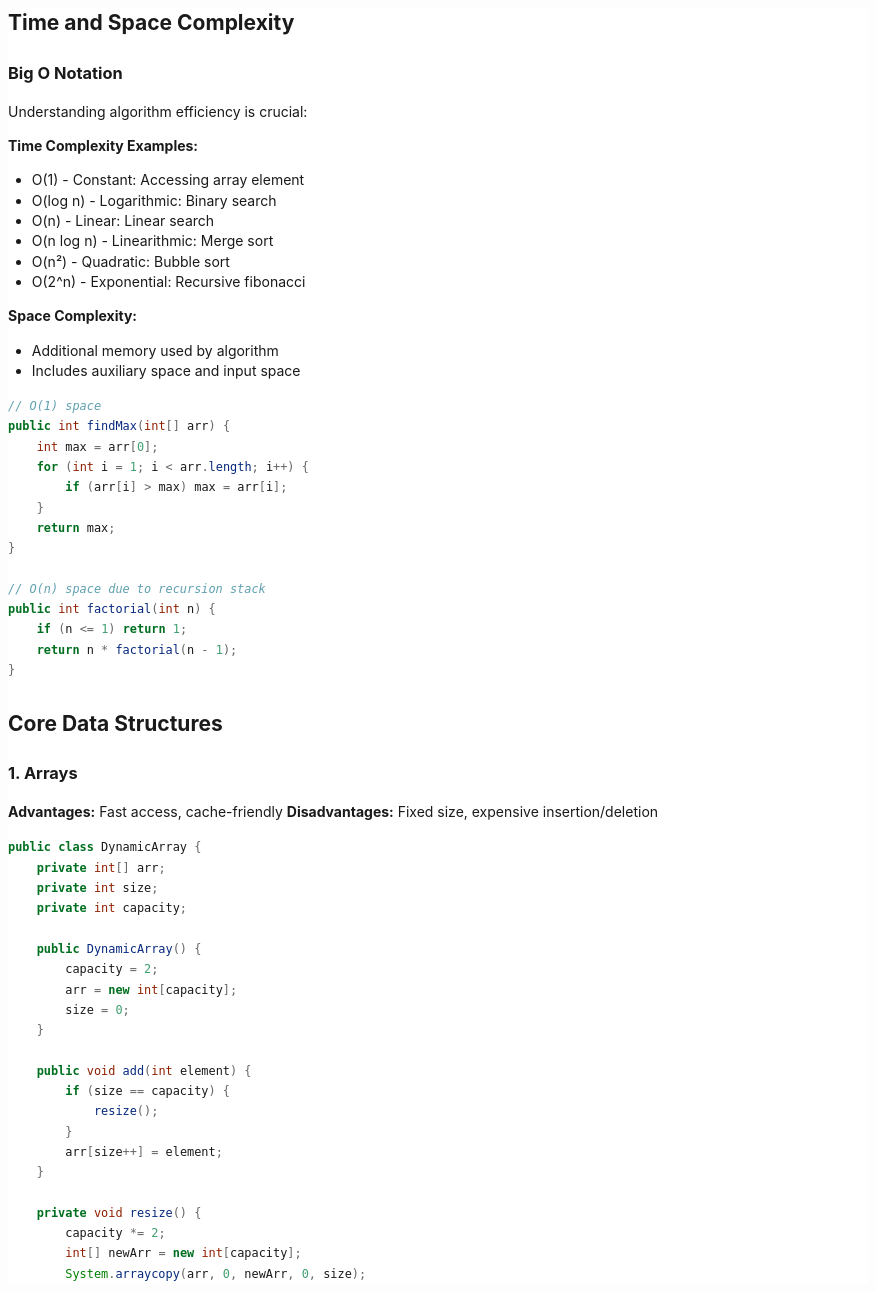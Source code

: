 ## Time and Space Complexity

### Big O Notation

Understanding algorithm efficiency is crucial:

**Time Complexity Examples:**
- O(1) - Constant: Accessing array element
- O(log n) - Logarithmic: Binary search
- O(n) - Linear: Linear search
- O(n log n) - Linearithmic: Merge sort
- O(n²) - Quadratic: Bubble sort
- O(2^n) - Exponential: Recursive fibonacci

**Space Complexity:**
- Additional memory used by algorithm
- Includes auxiliary space and input space

```java
// O(1) space
public int findMax(int[] arr) {
    int max = arr[0];
    for (int i = 1; i < arr.length; i++) {
        if (arr[i] > max) max = arr[i];
    }
    return max;
}

// O(n) space due to recursion stack
public int factorial(int n) {
    if (n <= 1) return 1;
    return n * factorial(n - 1);
}
```

## Core Data Structures

### 1. Arrays

**Advantages:** Fast access, cache-friendly
**Disadvantages:** Fixed size, expensive insertion/deletion

```java
public class DynamicArray {
    private int[] arr;
    private int size;
    private int capacity;
    
    public DynamicArray() {
        capacity = 2;
        arr = new int[capacity];
        size = 0;
    }
    
    public void add(int element) {
        if (size == capacity) {
            resize();
        }
        arr[size++] = element;
    }
    
    private void resize() {
        capacity *= 2;
        int[] newArr = new int[capacity];
        System.arraycopy(arr, 0, newArr, 0, size);
```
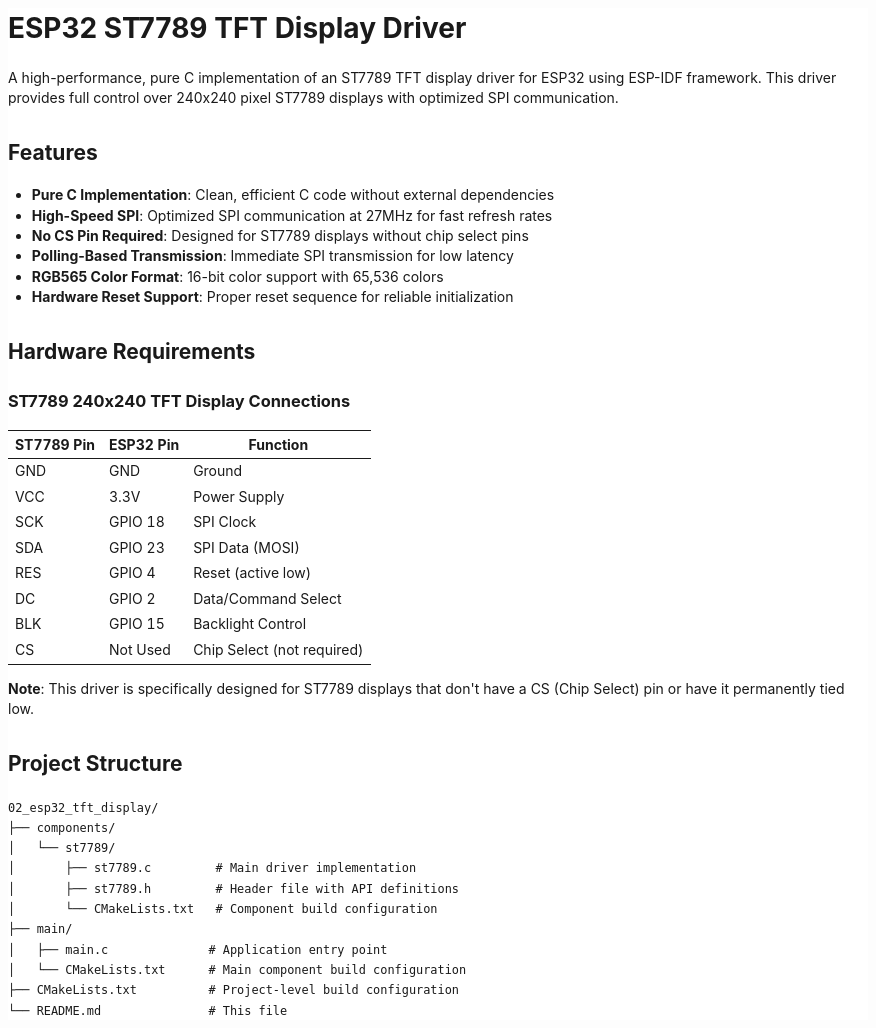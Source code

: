 # ESP32 ST7789 TFT Display Driver

A high-performance, pure C implementation of an ST7789 TFT display driver for ESP32 using ESP-IDF framework. This driver provides full control over 240x240 pixel ST7789 displays with optimized SPI communication.

## Features

- **Pure C Implementation**: Clean, efficient C code without external dependencies
- **High-Speed SPI**: Optimized SPI communication at 27MHz for fast refresh rates
- **No CS Pin Required**: Designed for ST7789 displays without chip select pins
- **Polling-Based Transmission**: Immediate SPI transmission for low latency
- **RGB565 Color Format**: 16-bit color support with 65,536 colors
- **Hardware Reset Support**: Proper reset sequence for reliable initialization

## Hardware Requirements

### ST7789 240x240 TFT Display Connections

| ST7789 Pin | ESP32 Pin | Function |
|------------|-----------|----------|
| GND        | GND       | Ground |
| VCC        | 3.3V      | Power Supply |
| SCK        | GPIO 18   | SPI Clock |
| SDA        | GPIO 23   | SPI Data (MOSI) |
| RES        | GPIO 4    | Reset (active low) |
| DC         | GPIO 2    | Data/Command Select |
| BLK        | GPIO 15   | Backlight Control |
| CS         | Not Used  | Chip Select (not required) |

**Note**: This driver is specifically designed for ST7789 displays that don't have a CS (Chip Select) pin or have it permanently tied low.

## Project Structure

```
02_esp32_tft_display/
├── components/
│   └── st7789/
│       ├── st7789.c         # Main driver implementation
│       ├── st7789.h         # Header file with API definitions
│       └── CMakeLists.txt   # Component build configuration
├── main/
│   ├── main.c              # Application entry point
│   └── CMakeLists.txt      # Main component build configuration
├── CMakeLists.txt          # Project-level build configuration
└── README.md               # This file
```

———

Task details => Reproduce all entries exactly. Pictures do not belong in the copy.

Answer for this exercise =>
Source code

: ## Time and Space Complexity

### Big O Notation

Understanding algorithm efficiency is crucial:

**Time Complexity Examples:**
- O(1) - Constant: Accessing array element
- O(log n) - Logarithmic: Binary search
- O(n) - Linear: Linear search
- O(n log n) - Linearithmic: Merge sort
- O(n²) - Quadratic: Bubble sort
- O(2^n) - Exponential: Recursive fibonacci

**Space Complexity:**
- Additional memory used by algorithm
- Includes auxiliary space and input space

```java
// O(1) space
public int findMax(int[] arr) {
    int max = arr[0];
    for (int i = 1; i < arr.length; i++) {
        if (arr[i] > max) max = arr[i];
    }
    return max;
}

// O(n) space due to recursion stack
public int factorial(int n) {
    if (n <= 1) return 1;
    return n * factorial(n - 1);
}
```

## Core Data Structures

### 1. Arrays

**Advantages:** Fast access, cache-friendly
**Disadvantages:** Fixed size, expensive insertion/deletion

```java
public class DynamicArray {
    private int[] arr;
    private int size;
    private int capacity;
    
    public DynamicArray() {
        capacity = 2;
        arr = new int[capacity];
        size = 0;
    }
    
    public void add(int element) {
        if (size == capacity) {
            resize();
        }
        arr[size++] = element;
    }
    
    private void resize() {
        capacity *= 2;
        int[] newArr = new int[capacity];
        System.arraycopy(arr, 0, newArr, 0, size);
```
Source code

: # ESP32 ST7789 TFT Display Driver

A high-performance, pure C implementation of an ST7789 TFT display driver for ESP32 using ESP-IDF framework. This driver provides full control over 240x240 pixel ST7789 displays with optimized SPI communication.

## Features

- **Pure C Implementation**: Clean, efficient C code without external dependencies
- **High-Speed SPI**: Optimized SPI communication at 27MHz for fast refresh rates
- **No CS Pin Required**: Designed for ST7789 displays without chip select pins
- **Polling-Based Transmission**: Immediate SPI transmission for low latency
- **RGB565 Color Format**: 16-bit color support with 65,536 colors
- **Hardware Reset Support**: Proper reset sequence for reliable initialization

## Hardware Requirements

### ST7789 240x240 TFT Display Connections

| ST7789 Pin | ESP32 Pin | Function |
|------------|-----------|----------|
| GND        | GND       | Ground |
| VCC        | 3.3V      | Power Supply |
| SCK        | GPIO 18   | SPI Clock |
| SDA        | GPIO 23   | SPI Data (MOSI) |
| RES        | GPIO 4    | Reset (active low) |
| DC         | GPIO 2    | Data/Command Select |
| BLK        | GPIO 15   | Backlight Control |
| CS         | Not Used  | Chip Select (not required) |

**Note**: This driver is specifically designed for ST7789 displays that don't have a CS (Chip Select) pin or have it permanently tied low.

## Project Structure

```
02_esp32_tft_display/
├── components/
│   └── st7789/
│       ├── st7789.c         # Main driver implementation
│       ├── st7789.h         # Header file with API definitions
│       └── CMakeLists.txt   # Component build configuration
├── main/
│   ├── main.c              # Application entry point
│   └── CMakeLists.txt      # Main component build configuration
├── CMakeLists.txt          # Project-level build configuration
└── README.md               # This file
```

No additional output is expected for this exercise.